= Task brief =
Copy out each line of the data that holds the string "Breck".
= = = = =
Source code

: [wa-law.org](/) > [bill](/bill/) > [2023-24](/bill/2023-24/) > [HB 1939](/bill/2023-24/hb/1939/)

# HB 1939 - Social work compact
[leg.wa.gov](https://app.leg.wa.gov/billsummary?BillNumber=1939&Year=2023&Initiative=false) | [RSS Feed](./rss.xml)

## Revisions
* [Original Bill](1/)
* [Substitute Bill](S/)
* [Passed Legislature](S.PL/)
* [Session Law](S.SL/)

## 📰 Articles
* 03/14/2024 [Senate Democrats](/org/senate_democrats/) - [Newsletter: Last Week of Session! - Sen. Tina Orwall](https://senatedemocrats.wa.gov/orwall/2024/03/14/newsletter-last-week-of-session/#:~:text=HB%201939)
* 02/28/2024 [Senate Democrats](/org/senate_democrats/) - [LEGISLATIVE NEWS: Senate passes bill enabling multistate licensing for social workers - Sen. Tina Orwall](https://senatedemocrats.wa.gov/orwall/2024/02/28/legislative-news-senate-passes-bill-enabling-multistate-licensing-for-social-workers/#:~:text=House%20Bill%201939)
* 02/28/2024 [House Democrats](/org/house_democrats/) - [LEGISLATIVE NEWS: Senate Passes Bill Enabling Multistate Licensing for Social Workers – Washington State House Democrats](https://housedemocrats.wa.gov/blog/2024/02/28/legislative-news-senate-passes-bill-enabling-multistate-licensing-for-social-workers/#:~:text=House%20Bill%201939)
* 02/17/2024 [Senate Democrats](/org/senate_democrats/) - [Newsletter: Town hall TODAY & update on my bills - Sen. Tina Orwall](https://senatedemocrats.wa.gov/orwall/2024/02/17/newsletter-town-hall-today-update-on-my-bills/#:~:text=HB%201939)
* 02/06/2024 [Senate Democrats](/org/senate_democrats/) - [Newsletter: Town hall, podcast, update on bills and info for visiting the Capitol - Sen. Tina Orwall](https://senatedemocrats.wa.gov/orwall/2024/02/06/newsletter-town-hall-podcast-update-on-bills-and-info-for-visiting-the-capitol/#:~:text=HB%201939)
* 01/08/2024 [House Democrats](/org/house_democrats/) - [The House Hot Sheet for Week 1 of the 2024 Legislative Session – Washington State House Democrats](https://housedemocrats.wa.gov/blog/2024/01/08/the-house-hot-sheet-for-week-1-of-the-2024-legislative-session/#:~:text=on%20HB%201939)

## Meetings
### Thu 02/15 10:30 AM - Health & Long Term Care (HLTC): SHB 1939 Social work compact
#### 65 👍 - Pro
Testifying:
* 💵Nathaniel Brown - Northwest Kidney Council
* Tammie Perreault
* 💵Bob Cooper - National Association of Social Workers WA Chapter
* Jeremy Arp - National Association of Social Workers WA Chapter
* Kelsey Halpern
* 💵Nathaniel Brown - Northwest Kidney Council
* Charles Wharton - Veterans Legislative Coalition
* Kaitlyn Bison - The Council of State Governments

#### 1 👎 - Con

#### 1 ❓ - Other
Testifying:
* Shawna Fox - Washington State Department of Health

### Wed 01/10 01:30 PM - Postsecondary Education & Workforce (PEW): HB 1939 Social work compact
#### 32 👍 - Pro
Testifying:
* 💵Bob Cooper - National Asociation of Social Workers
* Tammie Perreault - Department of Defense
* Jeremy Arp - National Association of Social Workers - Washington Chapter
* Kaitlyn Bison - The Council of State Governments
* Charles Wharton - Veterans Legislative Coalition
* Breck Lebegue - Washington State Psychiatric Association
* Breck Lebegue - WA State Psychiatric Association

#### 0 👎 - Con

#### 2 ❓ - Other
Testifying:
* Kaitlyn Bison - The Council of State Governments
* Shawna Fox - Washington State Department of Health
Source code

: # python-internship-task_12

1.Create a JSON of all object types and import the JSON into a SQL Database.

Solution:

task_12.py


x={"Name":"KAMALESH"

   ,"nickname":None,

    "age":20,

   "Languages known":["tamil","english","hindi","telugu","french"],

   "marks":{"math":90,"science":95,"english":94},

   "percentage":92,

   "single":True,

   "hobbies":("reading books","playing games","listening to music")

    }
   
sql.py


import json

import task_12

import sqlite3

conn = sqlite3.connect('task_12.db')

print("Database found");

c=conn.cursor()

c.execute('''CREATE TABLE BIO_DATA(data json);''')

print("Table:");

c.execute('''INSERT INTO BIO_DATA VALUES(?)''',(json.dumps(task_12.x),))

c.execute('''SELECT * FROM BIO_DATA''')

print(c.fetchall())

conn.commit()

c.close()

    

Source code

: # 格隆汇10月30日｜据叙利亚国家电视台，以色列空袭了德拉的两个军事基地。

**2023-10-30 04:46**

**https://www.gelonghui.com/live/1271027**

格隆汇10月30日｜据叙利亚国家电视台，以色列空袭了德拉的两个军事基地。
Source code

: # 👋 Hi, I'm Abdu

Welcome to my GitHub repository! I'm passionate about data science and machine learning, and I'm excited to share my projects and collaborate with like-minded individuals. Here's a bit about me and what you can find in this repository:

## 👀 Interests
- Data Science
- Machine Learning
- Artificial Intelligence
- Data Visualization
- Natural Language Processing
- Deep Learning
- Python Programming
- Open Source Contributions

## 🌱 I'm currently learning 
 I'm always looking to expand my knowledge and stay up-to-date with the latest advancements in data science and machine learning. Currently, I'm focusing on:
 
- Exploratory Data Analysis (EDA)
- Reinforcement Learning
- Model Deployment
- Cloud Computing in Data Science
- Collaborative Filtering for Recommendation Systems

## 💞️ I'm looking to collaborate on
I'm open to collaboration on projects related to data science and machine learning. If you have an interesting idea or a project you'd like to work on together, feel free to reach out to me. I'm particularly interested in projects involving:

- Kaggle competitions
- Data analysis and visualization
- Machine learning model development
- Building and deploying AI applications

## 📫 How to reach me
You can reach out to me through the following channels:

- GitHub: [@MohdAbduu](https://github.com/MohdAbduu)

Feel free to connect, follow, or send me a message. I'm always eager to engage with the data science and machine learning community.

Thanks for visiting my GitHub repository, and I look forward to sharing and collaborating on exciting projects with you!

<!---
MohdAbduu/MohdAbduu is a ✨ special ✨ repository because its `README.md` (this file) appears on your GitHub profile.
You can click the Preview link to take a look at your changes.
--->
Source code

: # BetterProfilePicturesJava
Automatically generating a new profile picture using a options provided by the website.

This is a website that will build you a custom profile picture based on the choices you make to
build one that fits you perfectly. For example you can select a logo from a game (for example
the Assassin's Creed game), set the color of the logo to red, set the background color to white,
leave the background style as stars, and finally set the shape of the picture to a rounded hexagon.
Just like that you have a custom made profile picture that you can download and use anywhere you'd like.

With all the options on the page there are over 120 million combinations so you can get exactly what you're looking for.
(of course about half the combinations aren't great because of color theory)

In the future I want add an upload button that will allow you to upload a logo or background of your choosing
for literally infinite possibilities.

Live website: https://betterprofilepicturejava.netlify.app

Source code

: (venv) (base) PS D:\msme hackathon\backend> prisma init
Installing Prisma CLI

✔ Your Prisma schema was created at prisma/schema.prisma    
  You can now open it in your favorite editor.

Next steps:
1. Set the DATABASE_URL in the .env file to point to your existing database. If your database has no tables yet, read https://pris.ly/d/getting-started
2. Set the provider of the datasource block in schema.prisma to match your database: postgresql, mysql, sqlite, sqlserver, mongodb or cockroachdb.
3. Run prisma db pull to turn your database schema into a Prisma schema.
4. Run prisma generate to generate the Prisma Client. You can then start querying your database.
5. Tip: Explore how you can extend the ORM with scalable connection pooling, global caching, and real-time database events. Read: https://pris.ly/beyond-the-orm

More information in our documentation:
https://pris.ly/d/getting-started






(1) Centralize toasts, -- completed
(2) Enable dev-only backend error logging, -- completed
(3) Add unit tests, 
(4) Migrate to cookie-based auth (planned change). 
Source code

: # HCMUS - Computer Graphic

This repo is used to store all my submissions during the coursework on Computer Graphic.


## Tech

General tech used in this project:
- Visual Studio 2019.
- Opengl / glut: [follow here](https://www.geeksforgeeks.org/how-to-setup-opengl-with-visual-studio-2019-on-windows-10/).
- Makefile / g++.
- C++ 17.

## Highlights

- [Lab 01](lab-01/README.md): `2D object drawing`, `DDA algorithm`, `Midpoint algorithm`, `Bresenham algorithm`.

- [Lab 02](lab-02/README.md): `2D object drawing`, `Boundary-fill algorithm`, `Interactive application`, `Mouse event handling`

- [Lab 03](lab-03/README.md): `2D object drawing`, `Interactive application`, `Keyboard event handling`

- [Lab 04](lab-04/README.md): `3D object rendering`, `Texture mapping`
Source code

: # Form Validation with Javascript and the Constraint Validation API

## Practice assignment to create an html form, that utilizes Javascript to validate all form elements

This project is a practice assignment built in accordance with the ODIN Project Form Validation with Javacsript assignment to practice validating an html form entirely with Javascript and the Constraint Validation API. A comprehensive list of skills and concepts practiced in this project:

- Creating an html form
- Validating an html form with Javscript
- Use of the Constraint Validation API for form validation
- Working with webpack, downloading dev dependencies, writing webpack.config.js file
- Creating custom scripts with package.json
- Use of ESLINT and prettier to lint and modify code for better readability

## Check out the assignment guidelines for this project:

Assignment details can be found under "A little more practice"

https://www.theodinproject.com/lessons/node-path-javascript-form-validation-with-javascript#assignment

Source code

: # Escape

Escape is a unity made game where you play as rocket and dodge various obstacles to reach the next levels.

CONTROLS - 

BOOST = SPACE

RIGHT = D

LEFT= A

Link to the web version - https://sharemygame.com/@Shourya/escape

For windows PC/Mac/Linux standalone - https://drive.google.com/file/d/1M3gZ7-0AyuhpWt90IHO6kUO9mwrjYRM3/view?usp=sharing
= = = = =
= Finished exercise =
* Breck Lebegue - Washington State Psychiatric Association
* Breck Lebegue - WA State Psychiatric Association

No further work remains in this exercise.